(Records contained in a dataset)
=== Begin Enclosure ===

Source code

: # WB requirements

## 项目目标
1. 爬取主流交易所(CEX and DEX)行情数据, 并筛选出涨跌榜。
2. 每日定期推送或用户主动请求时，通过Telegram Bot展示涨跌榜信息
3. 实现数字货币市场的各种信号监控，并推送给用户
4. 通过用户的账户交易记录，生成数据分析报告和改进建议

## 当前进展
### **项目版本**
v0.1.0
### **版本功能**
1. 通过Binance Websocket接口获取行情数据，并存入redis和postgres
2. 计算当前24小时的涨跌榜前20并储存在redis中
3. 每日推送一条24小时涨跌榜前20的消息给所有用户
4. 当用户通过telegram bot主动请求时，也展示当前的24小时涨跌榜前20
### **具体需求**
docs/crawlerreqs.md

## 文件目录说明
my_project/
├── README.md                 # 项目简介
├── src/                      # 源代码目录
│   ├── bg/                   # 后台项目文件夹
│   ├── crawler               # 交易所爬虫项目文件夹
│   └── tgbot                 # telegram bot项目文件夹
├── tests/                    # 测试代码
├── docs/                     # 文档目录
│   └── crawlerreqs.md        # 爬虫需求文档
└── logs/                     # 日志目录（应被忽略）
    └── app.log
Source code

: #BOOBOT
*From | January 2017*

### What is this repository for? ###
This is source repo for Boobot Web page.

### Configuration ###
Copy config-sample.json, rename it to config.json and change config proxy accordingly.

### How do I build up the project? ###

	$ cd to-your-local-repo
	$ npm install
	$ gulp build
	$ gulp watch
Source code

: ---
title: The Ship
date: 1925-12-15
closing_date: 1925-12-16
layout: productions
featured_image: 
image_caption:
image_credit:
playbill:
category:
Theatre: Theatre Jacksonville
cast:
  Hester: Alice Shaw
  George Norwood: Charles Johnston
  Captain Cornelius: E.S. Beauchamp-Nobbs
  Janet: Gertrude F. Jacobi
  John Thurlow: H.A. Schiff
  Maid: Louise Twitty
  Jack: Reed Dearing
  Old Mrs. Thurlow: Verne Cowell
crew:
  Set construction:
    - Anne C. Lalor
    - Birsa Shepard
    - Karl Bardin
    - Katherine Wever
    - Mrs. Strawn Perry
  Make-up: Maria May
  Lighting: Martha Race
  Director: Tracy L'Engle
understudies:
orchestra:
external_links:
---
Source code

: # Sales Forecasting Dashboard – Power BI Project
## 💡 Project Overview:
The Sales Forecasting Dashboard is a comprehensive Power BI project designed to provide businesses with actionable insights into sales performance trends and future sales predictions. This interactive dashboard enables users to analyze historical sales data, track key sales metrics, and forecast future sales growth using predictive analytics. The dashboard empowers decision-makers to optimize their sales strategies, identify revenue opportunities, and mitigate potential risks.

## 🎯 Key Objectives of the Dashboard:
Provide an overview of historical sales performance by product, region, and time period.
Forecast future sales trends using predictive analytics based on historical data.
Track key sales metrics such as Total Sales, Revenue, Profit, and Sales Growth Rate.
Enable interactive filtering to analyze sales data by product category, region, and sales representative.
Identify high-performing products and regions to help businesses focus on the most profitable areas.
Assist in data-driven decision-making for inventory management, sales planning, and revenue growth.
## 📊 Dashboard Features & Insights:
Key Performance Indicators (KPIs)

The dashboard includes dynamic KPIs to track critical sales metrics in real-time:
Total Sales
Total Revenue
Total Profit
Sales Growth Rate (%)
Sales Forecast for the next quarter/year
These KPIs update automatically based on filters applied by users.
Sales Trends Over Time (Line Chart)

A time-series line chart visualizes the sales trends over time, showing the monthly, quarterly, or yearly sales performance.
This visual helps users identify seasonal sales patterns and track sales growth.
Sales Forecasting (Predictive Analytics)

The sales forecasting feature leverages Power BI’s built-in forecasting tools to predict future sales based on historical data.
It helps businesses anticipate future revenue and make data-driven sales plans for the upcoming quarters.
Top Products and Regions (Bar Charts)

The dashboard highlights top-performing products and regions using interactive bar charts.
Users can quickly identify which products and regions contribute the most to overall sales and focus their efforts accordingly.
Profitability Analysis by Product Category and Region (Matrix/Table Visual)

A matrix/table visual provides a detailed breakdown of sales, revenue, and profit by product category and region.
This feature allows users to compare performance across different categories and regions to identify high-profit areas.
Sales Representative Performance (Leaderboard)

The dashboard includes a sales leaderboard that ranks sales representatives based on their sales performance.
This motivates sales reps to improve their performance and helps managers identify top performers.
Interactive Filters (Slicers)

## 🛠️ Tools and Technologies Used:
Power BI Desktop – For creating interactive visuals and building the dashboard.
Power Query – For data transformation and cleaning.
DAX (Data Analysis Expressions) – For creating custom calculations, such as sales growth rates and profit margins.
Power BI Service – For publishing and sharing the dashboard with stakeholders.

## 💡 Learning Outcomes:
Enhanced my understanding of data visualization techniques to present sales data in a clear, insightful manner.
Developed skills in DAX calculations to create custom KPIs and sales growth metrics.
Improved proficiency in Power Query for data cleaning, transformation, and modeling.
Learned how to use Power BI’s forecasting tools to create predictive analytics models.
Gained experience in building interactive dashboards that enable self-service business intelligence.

=== End Enclosure ===
=== Begin Enclosure ===

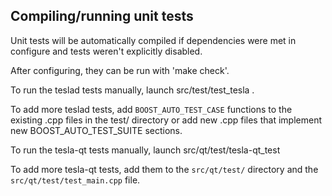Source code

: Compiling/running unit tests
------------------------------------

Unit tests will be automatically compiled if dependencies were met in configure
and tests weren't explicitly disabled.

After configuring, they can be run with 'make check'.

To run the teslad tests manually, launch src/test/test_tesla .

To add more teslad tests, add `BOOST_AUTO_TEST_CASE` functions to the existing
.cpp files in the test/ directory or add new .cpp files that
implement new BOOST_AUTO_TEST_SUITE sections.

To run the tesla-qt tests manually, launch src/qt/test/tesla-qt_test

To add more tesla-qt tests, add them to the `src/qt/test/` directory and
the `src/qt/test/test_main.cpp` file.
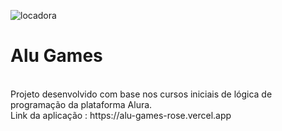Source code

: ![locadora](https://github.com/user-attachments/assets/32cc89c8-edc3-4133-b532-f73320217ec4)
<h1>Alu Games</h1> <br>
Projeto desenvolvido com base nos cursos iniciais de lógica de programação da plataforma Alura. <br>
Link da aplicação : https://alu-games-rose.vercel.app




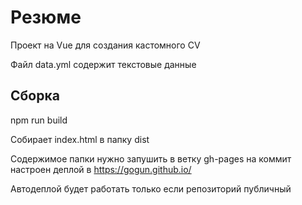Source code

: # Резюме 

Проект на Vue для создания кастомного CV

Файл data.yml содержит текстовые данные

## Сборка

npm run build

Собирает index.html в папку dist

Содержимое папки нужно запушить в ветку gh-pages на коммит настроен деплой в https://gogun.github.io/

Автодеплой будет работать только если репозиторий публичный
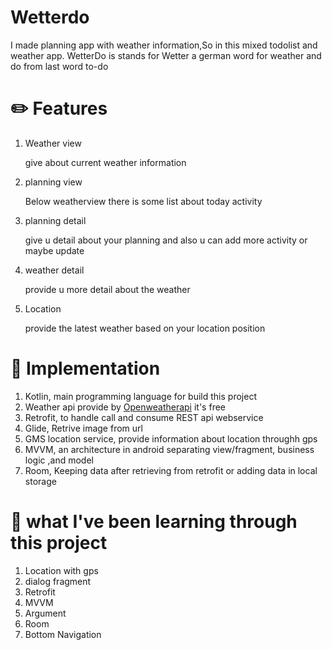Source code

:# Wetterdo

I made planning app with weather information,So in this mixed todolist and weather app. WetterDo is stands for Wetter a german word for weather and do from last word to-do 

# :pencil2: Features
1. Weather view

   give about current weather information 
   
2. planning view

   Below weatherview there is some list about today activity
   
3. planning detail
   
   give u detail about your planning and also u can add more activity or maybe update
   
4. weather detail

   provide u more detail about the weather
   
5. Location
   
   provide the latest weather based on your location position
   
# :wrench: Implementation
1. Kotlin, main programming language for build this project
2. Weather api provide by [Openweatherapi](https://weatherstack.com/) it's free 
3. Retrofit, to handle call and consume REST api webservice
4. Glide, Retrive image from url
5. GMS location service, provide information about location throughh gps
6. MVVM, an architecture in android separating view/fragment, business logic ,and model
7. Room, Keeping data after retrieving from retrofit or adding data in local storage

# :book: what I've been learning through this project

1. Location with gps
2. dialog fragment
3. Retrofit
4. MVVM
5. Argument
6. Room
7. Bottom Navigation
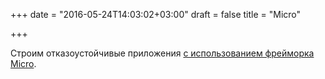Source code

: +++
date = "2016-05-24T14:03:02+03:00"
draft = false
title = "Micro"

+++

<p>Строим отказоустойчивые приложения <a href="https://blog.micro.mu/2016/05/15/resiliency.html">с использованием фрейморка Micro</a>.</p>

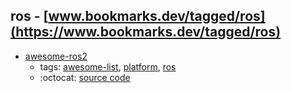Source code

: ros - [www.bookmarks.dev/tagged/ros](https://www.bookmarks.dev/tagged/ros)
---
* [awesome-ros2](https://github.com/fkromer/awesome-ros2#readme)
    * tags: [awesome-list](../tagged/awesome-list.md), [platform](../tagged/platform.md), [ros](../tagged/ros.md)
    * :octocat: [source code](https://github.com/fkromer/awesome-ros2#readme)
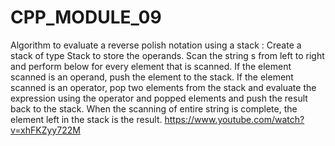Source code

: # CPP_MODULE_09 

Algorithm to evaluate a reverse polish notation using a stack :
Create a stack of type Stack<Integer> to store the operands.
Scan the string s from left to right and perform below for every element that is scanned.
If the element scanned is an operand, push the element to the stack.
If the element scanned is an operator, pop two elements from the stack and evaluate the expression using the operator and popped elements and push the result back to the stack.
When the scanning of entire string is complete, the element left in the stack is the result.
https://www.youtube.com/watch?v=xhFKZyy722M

=== End Enclosure ===

**Aim of the exercise:** Out of the entries, report each line that contains the word "watch".

**Result for this task:**
	$ gulp watch
https://www.youtube.com/watch?v=xhFKZyy722M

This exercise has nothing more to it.